## INFORMATION PROVIDED
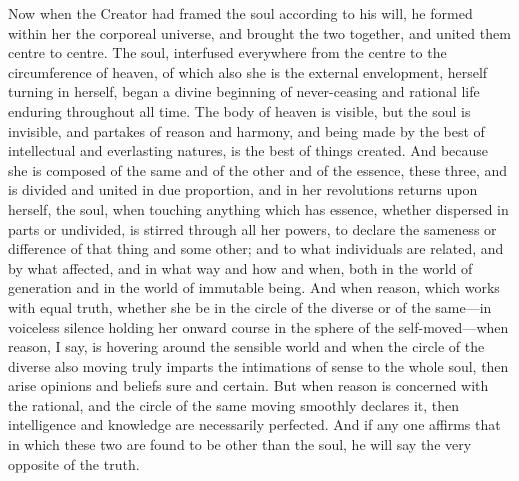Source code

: Now when the Creator had framed the soul according to his will, he formed
within her the corporeal universe, and brought the two together, and
united them centre to centre. The soul, interfused everywhere from the
centre to the circumference of heaven, of which also she is the external
envelopment, herself turning in herself, began a divine beginning of
never-ceasing and rational life enduring throughout all time. The body of
heaven is visible, but the soul is invisible, and partakes of reason and
harmony, and being made by the best of intellectual and everlasting
natures, is the best of things created. And because she is composed of the
same and of the other and of the essence, these three, and is divided and
united in due proportion, and in her revolutions returns upon herself, the
soul, when touching anything which has essence, whether dispersed in parts
or undivided, is stirred through all her powers, to declare the sameness
or difference of that thing and some other; and to what individuals are
related, and by what affected, and in what way and how and when, both in
the world of generation and in the world of immutable being. And when
reason, which works with equal truth, whether she be in the circle of the
diverse or of the same—in voiceless silence holding her onward
course in the sphere of the self-moved—when reason, I say, is
hovering around the sensible world and when the circle of the diverse also
moving truly imparts the intimations of sense to the whole soul, then
arise opinions and beliefs sure and certain. But when reason is concerned
with the rational, and the circle of the same moving smoothly declares it,
then intelligence and knowledge are necessarily perfected. And if any one
affirms that in which these two are found to be other than the soul, he
will say the very opposite of the truth.

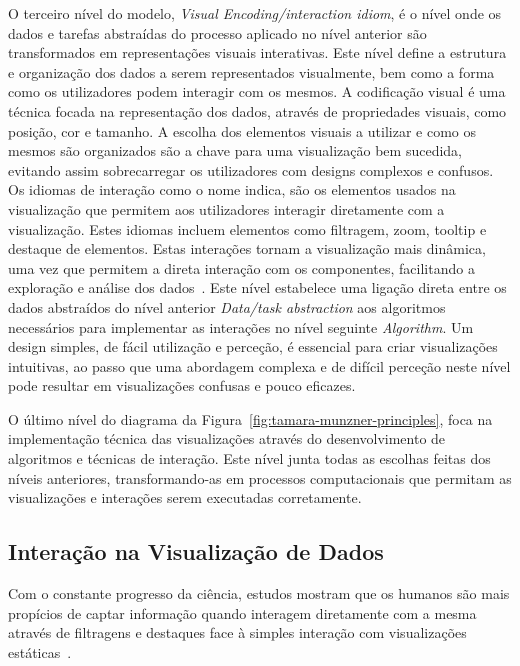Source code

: O terceiro nível do modelo, \textit{Visual Encoding/interaction idiom}, é o nível onde os dados e tarefas abstraídas do processo aplicado no nível anterior são transformados em representações visuais interativas. Este nível define a estrutura e organização dos dados a serem representados visualmente, bem como a forma como os utilizadores podem interagir com os mesmos.
A codificação visual é uma técnica focada na representação dos dados, através de propriedades visuais, como posição, cor e tamanho. A escolha dos elementos visuais a utilizar e como os mesmos são organizados são a chave para uma visualização bem sucedida, evitando assim sobrecarregar os utilizadores com designs complexos e confusos.
Os idiomas de interação como o nome indica, são os elementos usados na visualização que permitem aos utilizadores interagir diretamente com a visualização. Estes idiomas incluem elementos como filtragem, zoom, tooltip e destaque de elementos. Estas interações tornam a visualização mais dinâmica, uma vez que permitem a direta interação com os componentes, facilitando a exploração e análise dos dados~\cite{figueiras2015towards}.
Este nível estabelece uma ligação direta entre os dados abstraídos do nível anterior \textit{Data/task abstraction} aos algoritmos necessários para implementar as interações no nível seguinte \textit{Algorithm}. Um design simples, de fácil utilização e perceção, é essencial para criar visualizações intuitivas, ao passo que uma abordagem complexa e de difícil perceção neste nível pode resultar em visualizações confusas e pouco eficazes.

O último nível do diagrama da Figura~\ref{fig:tamara-munzner-principles}, foca na implementação técnica das visualizações através do desenvolvimento de algoritmos e técnicas de interação. Este nível junta todas as escolhas feitas dos níveis anteriores, transformando-as em processos computacionais que permitam as visualizações e interações serem executadas corretamente.

\subsection{Interação na Visualização de Dados} %
\label{sub:elem_int}

Com o constante progresso da ciência, estudos mostram que os humanos são mais propícios de captar informação quando interagem diretamente com a mesma através de filtragens e destaques face à simples interação com visualizações estáticas~\cite{heer2012interactive}. 

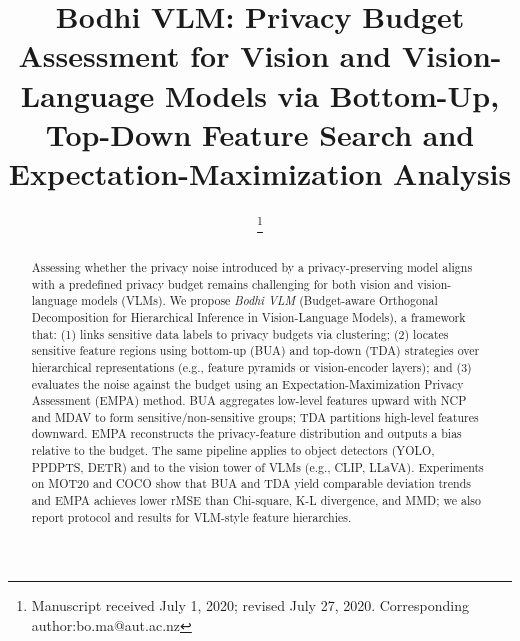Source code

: \documentclass[journal]{IEEEtran}
\begin{document}
\title{Bodhi VLM: Privacy Budget Assessment for Vision and Vision-Language Models via Bottom-Up, Top-Down Feature Search and Expectation-Maximization Analysis}

\author{

\thanks{Manuscript received July 1, 2020; revised July 27, 2020.
Corresponding author:bo.ma@aut.ac.nz}
}

\maketitle

\begin{abstract}
Assessing whether the privacy noise introduced by a privacy-preserving model aligns with a predefined privacy budget remains challenging for both vision and vision-language models (VLMs). We propose \emph{Bodhi VLM} (Budget-aware Orthogonal Decomposition for Hierarchical Inference in Vision-Language Models), a framework that: (1) links sensitive data labels to privacy budgets via clustering; (2) locates sensitive feature regions using bottom-up (BUA) and top-down (TDA) strategies over hierarchical representations (e.g., feature pyramids or vision-encoder layers); and (3) evaluates the noise against the budget using an Expectation-Maximization Privacy Assessment (EMPA) method. BUA aggregates low-level features upward with NCP and MDAV to form sensitive/non-sensitive groups; TDA partitions high-level features downward. EMPA reconstructs the privacy-feature distribution and outputs a bias relative to the budget. The same pipeline applies to object detectors (YOLO, PPDPTS, DETR) and to the vision tower of VLMs (e.g., CLIP, LLaVA). Experiments on MOT20 and COCO show that BUA and TDA yield comparable deviation trends and EMPA achieves lower rMSE than Chi-square, K-L divergence, and MMD; we also report protocol and results for VLM-style feature hierarchies.
\end{abstract}
\end{document}
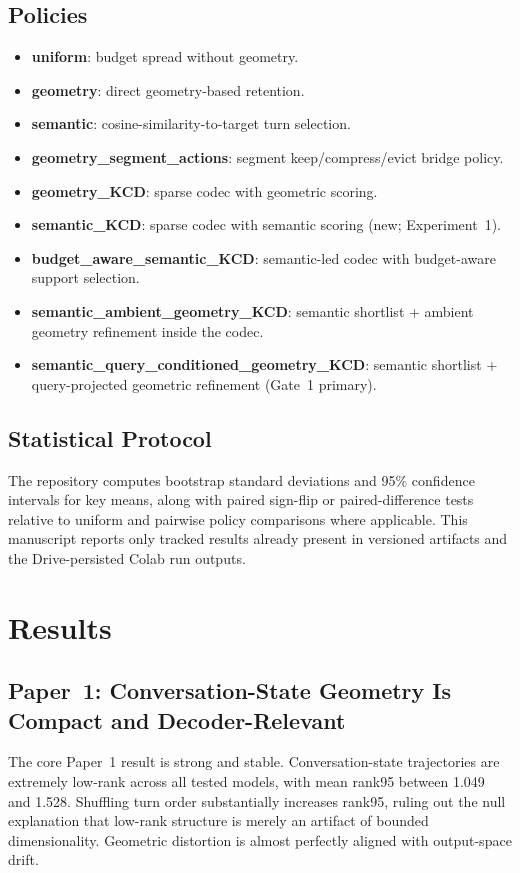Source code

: \documentclass[conference]{IEEEtran}
\begin{document}
\subsection{Policies}
\begin{itemize}[leftmargin=1.4em]
    \item \textbf{uniform}: budget spread without geometry.
    \item \textbf{geometry}: direct geometry-based retention.
    \item \textbf{semantic}: cosine-similarity-to-target turn selection.
    \item \textbf{geometry\_segment\_actions}: segment keep/compress/evict bridge policy.
    \item \textbf{geometry\_KCD}: sparse codec with geometric scoring.
    \item \textbf{semantic\_KCD}: sparse codec with semantic scoring (new; Experiment~1).
    \item \textbf{budget\_aware\_semantic\_KCD}: semantic-led codec with budget-aware support selection.
    \item \textbf{semantic\_ambient\_geometry\_KCD}: semantic shortlist + ambient geometry refinement inside the codec.
    \item \textbf{semantic\_query\_conditioned\_geometry\_KCD}: semantic shortlist + query-projected geometric refinement (Gate~1 primary).
\end{itemize}

\subsection{Statistical Protocol}
The repository computes bootstrap standard deviations and 95\% confidence intervals for key means, along with paired sign-flip or paired-difference tests relative to uniform and pairwise policy comparisons where applicable. This manuscript reports only tracked results already present in versioned artifacts and the Drive-persisted Colab run outputs.

\section{Results}
\subsection{Paper~1: Conversation-State Geometry Is Compact and Decoder-Relevant}
The core Paper~1 result is strong and stable. Conversation-state trajectories are extremely low-rank across all tested models, with mean rank95 between 1.049 and 1.528. Shuffling turn order substantially increases rank95, ruling out the null explanation that low-rank structure is merely an artifact of bounded dimensionality. Geometric distortion is almost perfectly aligned with output-space drift.
\end{document}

## TASK REQUIREMENTS
The whole listing is to be retyped exactly, with its pictures removed.

## RESPONSE AREA
Source code

: Now when the Creator had framed the soul according to his will, he formed
within her the corporeal universe, and brought the two together, and
united them centre to centre. The soul, interfused everywhere from the
centre to the circumference of heaven, of which also she is the external
envelopment, herself turning in herself, began a divine beginning of
never-ceasing and rational life enduring throughout all time. The body of
heaven is visible, but the soul is invisible, and partakes of reason and
harmony, and being made by the best of intellectual and everlasting
natures, is the best of things created. And because she is composed of the
same and of the other and of the essence, these three, and is divided and
united in due proportion, and in her revolutions returns upon herself, the
soul, when touching anything which has essence, whether dispersed in parts
or undivided, is stirred through all her powers, to declare the sameness
or difference of that thing and some other; and to what individuals are
related, and by what affected, and in what way and how and when, both in
the world of generation and in the world of immutable being. And when
reason, which works with equal truth, whether she be in the circle of the
diverse or of the same—in voiceless silence holding her onward
course in the sphere of the self-moved—when reason, I say, is
hovering around the sensible world and when the circle of the diverse also
moving truly imparts the intimations of sense to the whole soul, then
arise opinions and beliefs sure and certain. But when reason is concerned
with the rational, and the circle of the same moving smoothly declares it,
then intelligence and knowledge are necessarily perfected. And if any one
affirms that in which these two are found to be other than the soul, he
will say the very opposite of the truth.

Source code

: O terceiro nível do modelo, \textit{Visual Encoding/interaction idiom}, é o nível onde os dados e tarefas abstraídas do processo aplicado no nível anterior são transformados em representações visuais interativas. Este nível define a estrutura e organização dos dados a serem representados visualmente, bem como a forma como os utilizadores podem interagir com os mesmos.
A codificação visual é uma técnica focada na representação dos dados, através de propriedades visuais, como posição, cor e tamanho. A escolha dos elementos visuais a utilizar e como os mesmos são organizados são a chave para uma visualização bem sucedida, evitando assim sobrecarregar os utilizadores com designs complexos e confusos.
Os idiomas de interação como o nome indica, são os elementos usados na visualização que permitem aos utilizadores interagir diretamente com a visualização. Estes idiomas incluem elementos como filtragem, zoom, tooltip e destaque de elementos. Estas interações tornam a visualização mais dinâmica, uma vez que permitem a direta interação com os componentes, facilitando a exploração e análise dos dados~\cite{figueiras2015towards}.
Este nível estabelece uma ligação direta entre os dados abstraídos do nível anterior \textit{Data/task abstraction} aos algoritmos necessários para implementar as interações no nível seguinte \textit{Algorithm}. Um design simples, de fácil utilização e perceção, é essencial para criar visualizações intuitivas, ao passo que uma abordagem complexa e de difícil perceção neste nível pode resultar em visualizações confusas e pouco eficazes.

O último nível do diagrama da Figura~\ref{fig:tamara-munzner-principles}, foca na implementação técnica das visualizações através do desenvolvimento de algoritmos e técnicas de interação. Este nível junta todas as escolhas feitas dos níveis anteriores, transformando-as em processos computacionais que permitam as visualizações e interações serem executadas corretamente.

\subsection{Interação na Visualização de Dados} %
\label{sub:elem_int}

Com o constante progresso da ciência, estudos mostram que os humanos são mais propícios de captar informação quando interagem diretamente com a mesma através de filtragens e destaques face à simples interação com visualizações estáticas~\cite{heer2012interactive}. 

Source code

: \documentclass[journal]{IEEEtran}
\begin{document}
\title{Bodhi VLM: Privacy Budget Assessment for Vision and Vision-Language Models via Bottom-Up, Top-Down Feature Search and Expectation-Maximization Analysis}

\author{

\thanks{Manuscript received July 1, 2020; revised July 27, 2020.
Corresponding author:bo.ma@aut.ac.nz}
}

\maketitle

\begin{abstract}
Assessing whether the privacy noise introduced by a privacy-preserving model aligns with a predefined privacy budget remains challenging for both vision and vision-language models (VLMs). We propose \emph{Bodhi VLM} (Budget-aware Orthogonal Decomposition for Hierarchical Inference in Vision-Language Models), a framework that: (1) links sensitive data labels to privacy budgets via clustering; (2) locates sensitive feature regions using bottom-up (BUA) and top-down (TDA) strategies over hierarchical representations (e.g., feature pyramids or vision-encoder layers); and (3) evaluates the noise against the budget using an Expectation-Maximization Privacy Assessment (EMPA) method. BUA aggregates low-level features upward with NCP and MDAV to form sensitive/non-sensitive groups; TDA partitions high-level features downward. EMPA reconstructs the privacy-feature distribution and outputs a bias relative to the budget. The same pipeline applies to object detectors (YOLO, PPDPTS, DETR) and to the vision tower of VLMs (e.g., CLIP, LLaVA). Experiments on MOT20 and COCO show that BUA and TDA yield comparable deviation trends and EMPA achieves lower rMSE than Chi-square, K-L divergence, and MMD; we also report protocol and results for VLM-style feature hierarchies.
\end{abstract}
\end{document}
Source code

: \documentclass[conference]{IEEEtran}
\begin{document}
\subsection{Policies}
\begin{itemize}[leftmargin=1.4em]
    \item \textbf{uniform}: budget spread without geometry.
    \item \textbf{geometry}: direct geometry-based retention.
    \item \textbf{semantic}: cosine-similarity-to-target turn selection.
    \item \textbf{geometry\_segment\_actions}: segment keep/compress/evict bridge policy.
    \item \textbf{geometry\_KCD}: sparse codec with geometric scoring.
    \item \textbf{semantic\_KCD}: sparse codec with semantic scoring (new; Experiment~1).
    \item \textbf{budget\_aware\_semantic\_KCD}: semantic-led codec with budget-aware support selection.
    \item \textbf{semantic\_ambient\_geometry\_KCD}: semantic shortlist + ambient geometry refinement inside the codec.
    \item \textbf{semantic\_query\_conditioned\_geometry\_KCD}: semantic shortlist + query-projected geometric refinement (Gate~1 primary).
\end{itemize}

\subsection{Statistical Protocol}
The repository computes bootstrap standard deviations and 95\% confidence intervals for key means, along with paired sign-flip or paired-difference tests relative to uniform and pairwise policy comparisons where applicable. This manuscript reports only tracked results already present in versioned artifacts and the Drive-persisted Colab run outputs.

\section{Results}
\subsection{Paper~1: Conversation-State Geometry Is Compact and Decoder-Relevant}
The core Paper~1 result is strong and stable. Conversation-state trajectories are extremely low-rank across all tested models, with mean rank95 between 1.049 and 1.528. Shuffling turn order substantially increases rank95, ruling out the null explanation that low-rank structure is merely an artifact of bounded dimensionality. Geometric distortion is almost perfectly aligned with output-space drift.
\end{document}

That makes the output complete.